In 1995, the Rajasthan Atomic Power Station leaked radioactive waste into a lake for two months. In 2003, six workers at the Kalpakkam reprocessing plant were exposed to excessive radiation doses—admittedly “the worst accident in radiation exposure in the history of nuclear India”.

Kaiga also witnessed suspected sabotage in November 2009, when workers were found to have high levels of tritium in their urine. Tritium, a heavy isotope of hydrogen, is toxic and raises the likelihood of cancer. According to the plant authorities, it was spiked into a drinking-water cooler. The saboteurs were never identified. Nor is it known how they had access to the tritium, and how they could insinuate it into the sealed cooler.

The DAE refuses to acknowledge the thorny problem of nuclear wastes, generated at every stage of the so-called “nuclear fuel cycle”, from uranium mining to reactor operation to spent-fuel storage or reprocessing. High-level wastes remain hazardous for thousands of years. Science has no way of safely storing them for long periods, let alone neutralising them.
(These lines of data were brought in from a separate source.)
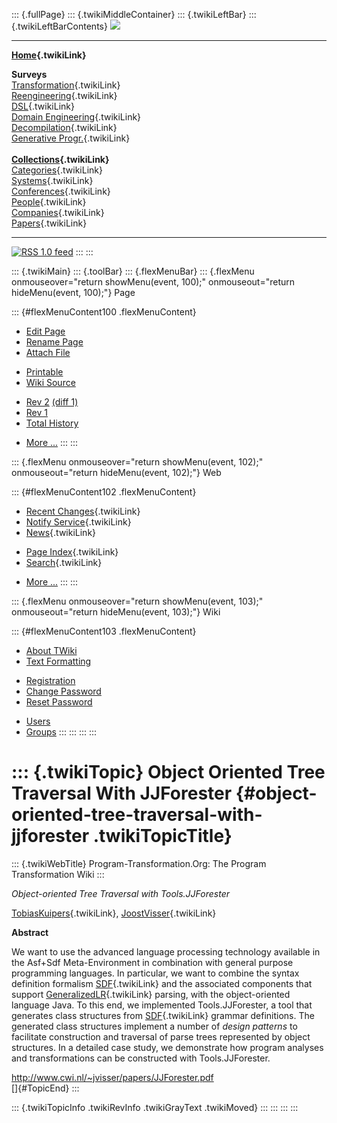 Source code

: ::: {.fullPage}
::: {.twikiMiddleContainer}
::: {.twikiLeftBar}
::: {.twikiLeftBarContents}
![](../pub/transformation.gif)

------------------------------------------------------------------------

**[Home](WebHome){.twikiLink}**

**Surveys**\
[Transformation](ProgramTransformation){.twikiLink}\
[Reengineering](ReengineeringWiki){.twikiLink}\
[DSL](DomainSpecificLanguages){.twikiLink}\
[Domain Engineering](DomainEngineering){.twikiLink}\
[Decompilation](DeCompilation){.twikiLink}\
[Generative Progr.](GenerativeProgrammingWiki){.twikiLink}\
\
**[Collections](CategoryCollection){.twikiLink}**\
[Categories](CategoryCategory){.twikiLink}\
[Systems](TransformationSystems){.twikiLink}\
[Conferences](TransformationConferences){.twikiLink}\
[People](TransformationPeople){.twikiLink}\
[Companies](TransformationCompanies){.twikiLink}\
[Papers](CategoryPaper){.twikiLink}

------------------------------------------------------------------------

[![](../pub/rss.gif "RSS 1.0 feed")](WebRss@skin=rss)
:::
:::

::: {.twikiMain}
::: {.toolBar}
::: {.flexMenuBar}
::: {.flexMenu onmouseover="return showMenu(event, 100);" onmouseout="return hideMenu(event, 100);"}
Page

::: {#flexMenuContent100 .flexMenuContent}
-   [Edit
    Page](http://www.program-transformation.org/edit/Transform/ObjectOrientedTreeTraversalWithJJForester?t=1536826523)
-   [Rename
    Page](http://www.program-transformation.org/rename/Transform/ObjectOrientedTreeTraversalWithJJForester)
-   [Attach
    File](http://www.program-transformation.org/attach/Transform/ObjectOrientedTreeTraversalWithJJForester)

<!-- -->

-   [Printable](http://www.program-transformation.org/view/Transform/ObjectOrientedTreeTraversalWithJJForester?skin=print.pattern)
-   [Wiki
    Source](http://www.program-transformation.org/view/Transform/ObjectOrientedTreeTraversalWithJJForester?skin=text&raw=on&contenttype=text/plain)

<!-- -->

-   [Rev
    2](http://www.program-transformation.org/view/Transform/ObjectOrientedTreeTraversalWithJJForester?rev=1.2)
    [(diff 1)](http://www.program-transformation.org/rdiff/Transform/ObjectOrientedTreeTraversalWithJJForester?rev1=1.2&rev2=1.1)
-   [Rev
    1](http://www.program-transformation.org/view/Transform/ObjectOrientedTreeTraversalWithJJForester?rev=1.1)
-   [Total
    History](http://www.program-transformation.org/rdiff/Transform/ObjectOrientedTreeTraversalWithJJForester)

<!-- -->

-   [More
    \...](http://www.program-transformation.org/oops/Transform/ObjectOrientedTreeTraversalWithJJForester?template=oopsmore&param1=1.2&param2=1.2)
:::
:::

::: {.flexMenu onmouseover="return showMenu(event, 102);" onmouseout="return hideMenu(event, 102);"}
Web

::: {#flexMenuContent102 .flexMenuContent}
-   [Recent Changes](WebChanges){.twikiLink}
-   [Notify Service](WebNotify){.twikiLink}
-   [News](WebNews){.twikiLink}

<!-- -->

-   [Page Index](WebIndex){.twikiLink}
-   [Search](WebSearch){.twikiLink}

<!-- -->

-   [More
    \...](http://www.program-transformation.org/oops/Transform/ObjectOrientedTreeTraversalWithJJForester?template=oopsmore&param1=1.2&param2=1.2)
:::
:::

::: {.flexMenu onmouseover="return showMenu(event, 103);" onmouseout="return hideMenu(event, 103);"}
Wiki

::: {#flexMenuContent103 .flexMenuContent}
-   [About
    TWiki](http://www.program-transformation.org/view/TWiki/WebHome)
-   [Text
    Formatting](http://www.program-transformation.org/view/TWiki/TextFormattingRules)

<!-- -->

-   [Registration](http://www.program-transformation.org/view/TWiki/TWikiRegistration)
-   [Change
    Password](http://www.program-transformation.org/view/TWiki/ChangePassword)
-   [Reset
    Password](http://www.program-transformation.org/view/TWiki/ResetPassword)

<!-- -->

-   [Users](http://www.program-transformation.org/view/Main/TWikiUsers)
-   [Groups](http://www.program-transformation.org/view/Main/TWikiGroups)
:::
:::
:::
:::

::: {.twikiTopic}
Object Oriented Tree Traversal With JJForester {#object-oriented-tree-traversal-with-jjforester .twikiTopicTitle}
==============================================

::: {.twikiWebTitle}
Program-Transformation.Org: The Program Transformation Wiki
:::

*Object-oriented Tree Traversal with Tools.JJForester*

[TobiasKuipers](TobiasKuipers){.twikiLink},
[JoostVisser](JoostVisser){.twikiLink}

**Abstract**

We want to use the advanced language processing technology available in
the Asf+Sdf Meta-Environment in combination with general purpose
programming languages. In particular, we want to combine the syntax
definition formalism [SDF](SDF){.twikiLink} and the associated
components that support
[GeneralizedLR](../Sdf/GeneralizedLR){.twikiLink} parsing, with the
object-oriented language Java. To this end, we implemented
Tools.JJForester, a tool that generates class structures from
[SDF](SDF){.twikiLink} grammar definitions. The generated class
structures implement a number of *design patterns* to facilitate
construction and traversal of parse trees represented by object
structures. In a detailed case study, we demonstrate how program
analyses and transformations can be constructed with Tools.JJForester.

<http://www.cwi.nl/~jvisser/papers/JJForester.pdf>\
[]{#TopicEnd}
:::

::: {.twikiTopicInfo .twikiRevInfo .twikiGrayText .twikiMoved}
:::
:::
:::
:::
The DAE has got away with unsafe practices because it is not subject to public scrutiny or regulation. India has no independent authority that can evolve standards and regulate reactors for safety. The Atomic Energy Regulatory Board is toothless and dependent for its budget, equipment and personnel on the DAE. The Atomic Energy Act 1962 allows the DAE to conceal any information it likes.
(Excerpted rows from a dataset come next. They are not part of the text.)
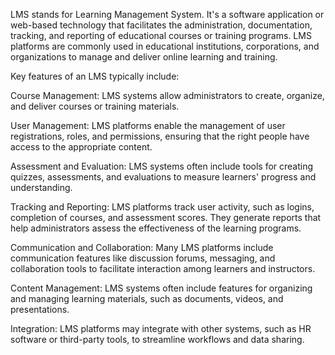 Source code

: LMS stands for Learning Management System. It's a software application or web-based technology that facilitates the administration, documentation, tracking, and reporting of educational courses or training programs. LMS platforms are commonly used in educational institutions, corporations, and organizations to manage and deliver online learning and training.

Key features of an LMS typically include:

Course Management: LMS systems allow administrators to create, organize, and deliver courses or training materials.

User Management: LMS platforms enable the management of user registrations, roles, and permissions, ensuring that the right people have access to the appropriate content.

Assessment and Evaluation: LMS systems often include tools for creating quizzes, assessments, and evaluations to measure learners' progress and understanding.

Tracking and Reporting: LMS platforms track user activity, such as logins, completion of courses, and assessment scores. They generate reports that help administrators assess the effectiveness of the learning programs.

Communication and Collaboration: Many LMS platforms include communication features like discussion forums, messaging, and collaboration tools to facilitate interaction among learners and instructors.

Content Management: LMS systems often include features for organizing and managing learning materials, such as documents, videos, and presentations.

Integration: LMS platforms may integrate with other systems, such as HR software or third-party tools, to streamline workflows and data sharing.
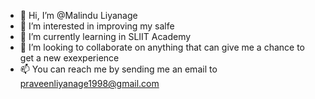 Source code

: - 👋 Hi, I’m @Malindu Liyanage
- 👀 I’m interested in improving my salfe
- 🌱 I’m currently learning in SLIIT Academy 
- 💞️ I’m looking to collaborate on anything that can give me a chance to get a new exexperience 
- 📫 You can reach me by sending me an email to praveenliyanage1998@gmail.com 

<!---
DrFace/DrFace is a ✨ special ✨ repository because its `README.md` (this file) appears on your GitHub profile.
You can click the Preview link to take a look at your changes.
--->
After Fukushima, the Indian government has come under public pressure to review the nuclear programme. A recent statement signed by 60 eminent citizens said: “We strongly believe that India must radically review its nuclear power policy for appropriateness, safety, costs, and public acceptance, and undertake an independent, transparent safety audit of all its nuclear facilities, which involves non-DAE experts and civil society organisations. Pending the review, there should be a moratorium on all further nuclear activity, and revocation of recent clearances for nuclear projects.” (Available at www.cndpindia.org)

The government is still resistant to proposals to pause and review its nuclear programme. But Prime Minister Manmohan Singh has hinted at limited change. He reminded DAE scientists on March 29: “The people of India have to be convinced about the safety and security of our own nuclear power plants. We should bring greater openness and transparency in the decision-making processes … and improve our capacity to respond to the public desire to be kept informed about decisions and issues that are of concern to them. I would like to see accountability and transparency in the functioning of our nuclear power plants.”
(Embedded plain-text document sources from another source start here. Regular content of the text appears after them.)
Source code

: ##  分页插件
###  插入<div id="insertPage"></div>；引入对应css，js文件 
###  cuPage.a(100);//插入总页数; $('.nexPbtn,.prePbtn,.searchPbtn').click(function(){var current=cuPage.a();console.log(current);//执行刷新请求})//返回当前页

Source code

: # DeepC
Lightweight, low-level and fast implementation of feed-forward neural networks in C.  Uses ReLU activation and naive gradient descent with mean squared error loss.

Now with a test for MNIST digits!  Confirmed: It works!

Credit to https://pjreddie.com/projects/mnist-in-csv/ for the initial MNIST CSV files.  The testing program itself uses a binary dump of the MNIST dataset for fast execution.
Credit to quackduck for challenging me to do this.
He added: “I have already directed a technical review of all safety systems of our nuclear power plants using the best expertise available ….” However, it is not clear if this review will be done by an independent body which includes non-DAE experts and civil society organisations. The only significant commitment by Singh is to “strengthen the AERB and make it a truly autonomous and independent regulatory authority ….”

India may separate the AERB from the DAE. But to be effective, a reorganised AERB must include independent experts and not brainwashed scientists who believe that nuclear power is inherently safe, indispensable and desirable. But even a reformed AERB won’t be enough. If India wants to avert nuclear disaster, it must radically rethink its nuclear power policy.